Using Mic Level TX4M and RX4M isolated modules
These modules are typically employed when splitting a mic signal between two mixers. Although the transformers may be ordered inside either the transmit TX4M or receive RX4M boxes, these are usually put inside the transmit box as this affords greater flexibility.

For instance, you may be doing a gig where your stage mics need to be sent to a monitor mixer by the stage, as well as a distant front-of-house mixing console. The TX4M would allow you to directly connect your microphones to the FOH console so it can provide phantom power, while high-performance Eclipse transformers keep the monitor mixer isolated and prevent ground loops.

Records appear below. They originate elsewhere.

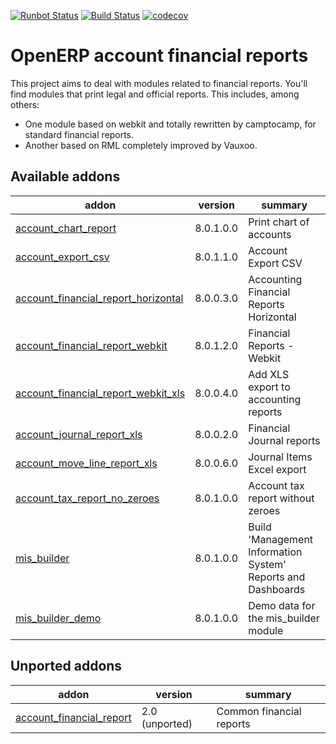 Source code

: [![Runbot Status](https://runbot.odoo-community.org/runbot/badge/flat/91/8.0.svg)](https://runbot.odoo-community.org/runbot/repo/github-com-oca-account-financial-reporting-91)
[![Build Status](https://travis-ci.org/OCA/account-financial-reporting.svg?branch=8.0)](https://travis-ci.org/OCA/account-financial-reporting)
[![codecov](https://codecov.io/gh/OCA/account-financial-reporting/branch/8.0/graph/badge.svg)](https://codecov.io/gh/OCA/account-financial-reporting)

OpenERP account financial reports
=================================

This project aims to deal with modules related to financial reports. You'll 
find modules that print legal and official reports. This includes, among 
others:

* One module based on webkit and totally rewritten by camptocamp, for standard
  financial reports.
* Another based on RML completely improved by Vauxoo.


[//]: # (addons)

Available addons
----------------
addon | version | summary
--- | --- | ---
[account_chart_report](account_chart_report/) | 8.0.1.0.0 | Print chart of accounts
[account_export_csv](account_export_csv/) | 8.0.1.1.0 | Account Export CSV
[account_financial_report_horizontal](account_financial_report_horizontal/) | 8.0.0.3.0 | Accounting Financial Reports Horizontal
[account_financial_report_webkit](account_financial_report_webkit/) | 8.0.1.2.0 | Financial Reports - Webkit
[account_financial_report_webkit_xls](account_financial_report_webkit_xls/) | 8.0.0.4.0 | Add XLS export to accounting reports
[account_journal_report_xls](account_journal_report_xls/) | 8.0.0.2.0 | Financial Journal reports
[account_move_line_report_xls](account_move_line_report_xls/) | 8.0.0.6.0 | Journal Items Excel export
[account_tax_report_no_zeroes](account_tax_report_no_zeroes/) | 8.0.1.0.0 | Account tax report without zeroes
[mis_builder](mis_builder/) | 8.0.1.0.0 | Build 'Management Information System' Reports and Dashboards
[mis_builder_demo](mis_builder_demo/) | 8.0.1.0.0 | Demo data for the mis_builder module


Unported addons
---------------
addon | version | summary
--- | --- | ---
[account_financial_report](account_financial_report/) | 2.0 (unported) | Common financial reports

[//]: # (end addons)
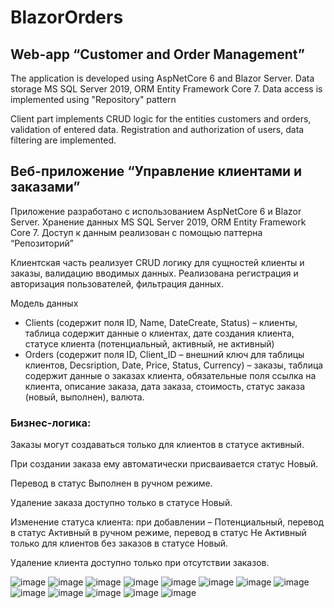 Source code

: # BlazorOrders

## Web-app “Customer and Order Management”

The application is developed using AspNetCore 6 and Blazor Server. Data storage MS SQL Server 2019, ORM Entity Framework Core 7. Data access is implemented using "Repository" pattern

Client part implements CRUD logic for the entities customers and orders, validation of entered data. Registration and authorization of users, data filtering are implemented.

## Веб-приложение “**Управление клиентами и заказами”**

Приложение разработано с использованием AspNetCore 6 и Blazor Server. Хранение данных MS SQL Server 2019, ORM Entity Framework Core 7. Доступ к данным реализован с помощью паттерна “Репозиторий”

Клиентская часть реализует CRUD логику для сущностей клиенты и заказы, валидацию вводимых данных. Реализована регистрация и авторизация пользователей, фильтрация данных.

Модель данных

- Clients (содержит поля ID, Name, DateCreate, Status) – клиенты, таблица содержит данные о клиентах, дате создания клиента, статусе клиента (потенциальный, активный, не активный)
- Orders (содержит поля ID, Client_ID – внешний ключ для таблицы клиентов, Decsription, Date, Price, Status, Currency) – заказы, таблица содержит данные о заказах клиента, обязательные поля ссылка на клиента, описание заказа, дата заказа, стоимость, статус заказа (новый, выполнен), валюта.

### Бизнес-логика:

Заказы могут создаваться только для клиентов в статусе активный.

При создании заказа ему автоматически присваивается статус Новый.

Перевод в статус Выполнен в ручном режиме.

Удаление заказа доступно только в статусе Новый.

Изменение статуса клиента: при добавлении – Потенциальный, перевод в статус Активный в ручном режиме, перевод в статус Не Активный только для клиентов без заказов в статусе Новый.

Удаление клиента доступно только при отсутствии заказов.

![image](https://user-images.githubusercontent.com/31707173/231190156-58ec973b-45fd-4251-a6cb-fdf0a28f69d9.png)
![image](https://user-images.githubusercontent.com/31707173/231190206-4d8f5944-1d14-498f-8b5d-c06abaacf99e.png)
![image](https://user-images.githubusercontent.com/31707173/231190377-f6ec711e-49eb-442b-8372-39bfce0a3d4c.png)
![image](https://user-images.githubusercontent.com/31707173/231190239-76d3e9b0-f048-4046-a5dc-4ace7b4ed1aa.png)
![image](https://user-images.githubusercontent.com/31707173/231190438-2360fb8a-3f96-4ee2-8301-d9705b5044c4.png)
![image](https://user-images.githubusercontent.com/31707173/231190498-85868fc2-7e19-4fb4-b1db-959da3f273fd.png)
![image](https://user-images.githubusercontent.com/31707173/231191230-e061cb3d-559a-4ad9-8320-e03276e317ff.png)
![image](https://user-images.githubusercontent.com/31707173/231191265-5c79450d-e2f0-4554-a3f9-02305e4c82f7.png)
![image](https://user-images.githubusercontent.com/31707173/231191305-685be314-d50b-4633-aa49-6477a4ed0173.png)
![image](https://user-images.githubusercontent.com/31707173/231191366-028e2054-77b0-4f18-87f0-6f3dd7d0cc81.png)
![image](https://user-images.githubusercontent.com/31707173/231191397-7bac36ab-eca3-45d7-a3a5-eb77494304ba.png)
![image](https://user-images.githubusercontent.com/31707173/231191441-fcc33320-ca55-4bf6-857f-7acae9f523fb.png)
![image](https://user-images.githubusercontent.com/31707173/231191492-bf641aaa-f239-4410-9b30-c82009b3efe4.png)




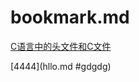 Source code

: # bookmark.md
[C语言中的头文件和C文件](https://blog.csdn.net/u012983538/article/details/37601287)

[4444](hllo.md #gdgdg)

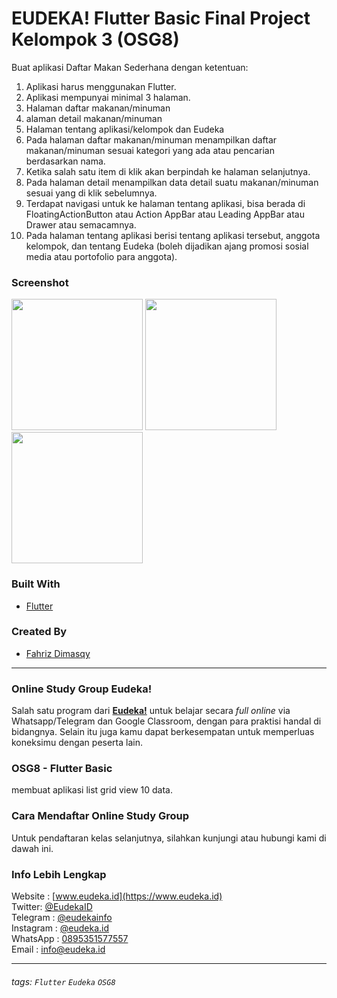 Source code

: # EUDEKA! Flutter Basic Final Project Kelompok 3 (OSG8)
Buat aplikasi Daftar Makan Sederhana dengan ketentuan:
1. Aplikasi harus menggunakan Flutter.
2. Aplikasi mempunyai minimal 3 halaman.
3. Halaman daftar makanan/minuman
4. alaman detail makanan/minuman
5. Halaman tentang aplikasi/kelompok dan Eudeka
6. Pada halaman daftar makanan/minuman menampilkan daftar makanan/minuman sesuai kategori yang ada atau pencarian berdasarkan nama.
7. Ketika salah satu item di klik akan berpindah ke halaman selanjutnya.
8. Pada halaman detail menampilkan data detail suatu makanan/minuman sesuai yang di klik sebelumnya.
9. Terdapat navigasi untuk ke halaman tentang aplikasi, bisa berada di FloatingActionButton atau Action AppBar atau Leading AppBar atau Drawer atau semacamnya.
10. Pada halaman tentang aplikasi berisi tentang aplikasi tersebut, anggota kelompok, dan tentang Eudeka (boleh dijadikan ajang promosi sosial media atau portofolio para anggota).

### Screenshot
<img src="images/Screenshot_2019-11-28-20-48-26-228_com.example.tugas_3.png" width="210"></img>
<img src="images/Screenshot_2019-11-28-20-48-32-084_com.example.tugas_3.png" width="210"></img>
<img src="images/Screenshot_2019-11-28-20-48-44-648_com.example.tugas_3.png" width="210"></img>

### Built With
- [Flutter](https://flutter.dev)

### Created By
- [Fahriz Dimasqy](https://github.com/fahrizdimasqy)

---

### Online Study Group Eudeka!
Salah satu program dari [**Eudeka!**](https://www.eudeka.id) untuk belajar secara _full online_ via Whatsapp/Telegram dan Google Classroom, dengan para praktisi handal di bidangnya. Selain itu juga kamu dapat berkesempatan untuk memperluas koneksimu dengan peserta lain.

### OSG8 - Flutter Basic
membuat aplikasi list grid view 10 data.

### Cara Mendaftar Online Study Group
Untuk pendaftaran kelas selanjutnya, silahkan kunjungi atau hubungi kami di dawah ini.

### Info Lebih Lengkap
Website : [www.eudeka.id](https://www.eudeka.id)  
Twitter: [@EudekaID](https://twitter.com/EudekaID)  
Telegram : [@eudekainfo](https://t.me/eudekainfo)  
Instagram : [@eudeka.id](https://instagram.com/eudeka.id)  
WhatsApp : [0895351577557](https://wa.me/62895351577557)  
Email : [info@eudeka.id](mailto:info@eudeka.id)  

---

###### tags: `Flutter` `Eudeka` `OSG8`
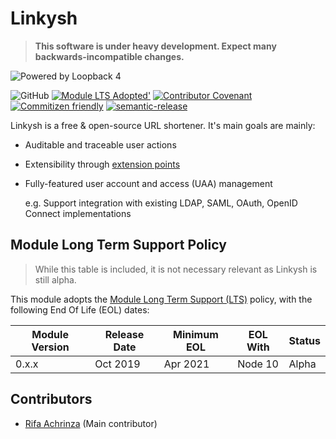 # Linkysh

> **This software is under heavy development. Expect many backwards-incompatible changes.**

![Powered by Loopback 4](https://loopback.io/images/branding/powered-by-loopback/blue/powered-by-loopback-sm.png)

![GitHub](https://img.shields.io/github/license/linkysh/linkysh)
[![Module LTS Adopted'](https://img.shields.io/badge/Module%20LTS-Adopted-brightgreen.svg?style=flat)](http://github.com/CloudNativeJS/ModuleLTS)
[![Contributor Covenant](https://img.shields.io/badge/Contributor%20Covenant-v1.4%20adopted-ff69b4.svg)](code-of-conduct.md)
[![Commitizen friendly](https://img.shields.io/badge/commitizen-friendly-brightgreen.svg)](http://commitizen.github.io/cz-cli/)
[![semantic-release](https://img.shields.io/badge/%20%20%F0%9F%93%A6%F0%9F%9A%80-semantic--release-e10079.svg)](https://github.com/semantic-release/semantic-release)

Linkysh is a free & open-source URL shortener. It's main goals are mainly:

* Auditable and traceable user actions
* Extensibility through [extension points](https://wiki.eclipse.org/FAQ_What_are_extensions_and_extension_points%3F)
* Fully-featured user account and access (UAA) management

    e.g. Support integration with existing LDAP, SAML, OAuth, OpenID Connect implementations

## Module Long Term Support Policy

> While this table is included, it is not necessary relevant as Linkysh is still alpha.


This module adopts the [Module Long Term Support (LTS)](http://github.com/CloudNativeJS/ModuleLTS) policy, with the following End Of Life (EOL) dates:

| Module Version   | Release Date | Minimum EOL | EOL With     | Status  |
|------------------|--------------|-------------|--------------|---------|
| 0.x.x	           | Oct 2019     | Apr 2021    | Node 10      | Alpha   |

## Contributors

* [Rifa Achrinza](https://github.com/achrinza) (Main contributor)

You can also use the same TX4M module to isolate the microphones to feed a separate recording system. Transformers are truly amazing devices that surprisingly come in handy in all types of situations.

Using Line Level TX4L and RX4L isolated modules
As described above, transformers eliminate noise. These problems are often most predominant in situations where the two connection points are distanced from each other. In these setups, the electrical circuits are often on different power legs which can sometimes cause noise to enter the PA system. Isolating the signal allows the audio to pass while blocking the stray DC voltages that can disrupt the system.

Line level isolators are usually positioned at the receive end (RX4L) of the system as this generally affords greater flexibility. If using the Catapult as a return snake for monitors or from a crossover, isolating the stage from the front-of-house (FOH) can save hours of trouble shooting!

Simply connect the output from your console to the Catapult and the isolated outputs to your amp racks or powered speakers. The Eclipse transformers inside are capable of handling up to 15dB without distortion. If you like, you can use the non-isolated outputs to feed another piece of equipment such as a recorder.

Lifting the ground
Each Catapult module is equipped with a ground lift switch. Set this in the 'out' position. Once connected, if you hear noise, try lifting the ground at one end or the other. It is usually best to lift the ground at the transmit end as it will generally be connected to a microphone whereas the receive end will be connected to an electronic device such as a mixer that is properly grounded to the electrical system for safety. However, lifting the ground will disconnect phantom power, which means that condenser mics or active DI boxes will not work.